**What to work on:** Your task is to retype each line of the data below exactly.

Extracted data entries

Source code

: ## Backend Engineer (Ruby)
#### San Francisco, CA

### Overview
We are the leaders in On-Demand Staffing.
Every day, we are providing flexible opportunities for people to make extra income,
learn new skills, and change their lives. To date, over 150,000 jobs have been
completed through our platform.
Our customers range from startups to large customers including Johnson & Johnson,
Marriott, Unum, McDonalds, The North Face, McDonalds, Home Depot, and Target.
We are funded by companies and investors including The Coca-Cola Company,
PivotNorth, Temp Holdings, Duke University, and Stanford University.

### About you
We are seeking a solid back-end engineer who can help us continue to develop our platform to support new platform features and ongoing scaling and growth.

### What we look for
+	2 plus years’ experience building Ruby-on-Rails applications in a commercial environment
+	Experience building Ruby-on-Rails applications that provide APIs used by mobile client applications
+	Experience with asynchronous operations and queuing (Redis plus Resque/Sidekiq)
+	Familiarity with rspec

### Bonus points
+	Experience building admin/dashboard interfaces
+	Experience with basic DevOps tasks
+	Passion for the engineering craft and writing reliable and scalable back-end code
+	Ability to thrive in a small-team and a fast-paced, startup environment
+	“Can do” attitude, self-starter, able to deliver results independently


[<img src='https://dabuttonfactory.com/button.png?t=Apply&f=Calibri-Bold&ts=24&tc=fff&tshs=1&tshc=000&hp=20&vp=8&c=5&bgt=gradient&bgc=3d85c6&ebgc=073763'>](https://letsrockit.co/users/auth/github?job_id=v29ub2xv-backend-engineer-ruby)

**Answer space:**
Source code

: ## Backend Engineer (Ruby)
#### San Francisco, CA

### Overview
We are the leaders in On-Demand Staffing.
Every day, we are providing flexible opportunities for people to make extra income,
learn new skills, and change their lives. To date, over 150,000 jobs have been
completed through our platform.
Our customers range from startups to large customers including Johnson & Johnson,
Marriott, Unum, McDonalds, The North Face, McDonalds, Home Depot, and Target.
We are funded by companies and investors including The Coca-Cola Company,
PivotNorth, Temp Holdings, Duke University, and Stanford University.

### About you
We are seeking a solid back-end engineer who can help us continue to develop our platform to support new platform features and ongoing scaling and growth.

### What we look for
+	2 plus years’ experience building Ruby-on-Rails applications in a commercial environment
+	Experience building Ruby-on-Rails applications that provide APIs used by mobile client applications
+	Experience with asynchronous operations and queuing (Redis plus Resque/Sidekiq)
+	Familiarity with rspec

### Bonus points
+	Experience building admin/dashboard interfaces
+	Experience with basic DevOps tasks
+	Passion for the engineering craft and writing reliable and scalable back-end code
+	Ability to thrive in a small-team and a fast-paced, startup environment
+	“Can do” attitude, self-starter, able to deliver results independently


[<img src='https://dabuttonfactory.com/button.png?t=Apply&f=Calibri-Bold&ts=24&tc=fff&tshs=1&tshc=000&hp=20&vp=8&c=5&bgt=gradient&bgc=3d85c6&ebgc=073763'>](https://letsrockit.co/users/auth/github?job_id=v29ub2xv-backend-engineer-ruby)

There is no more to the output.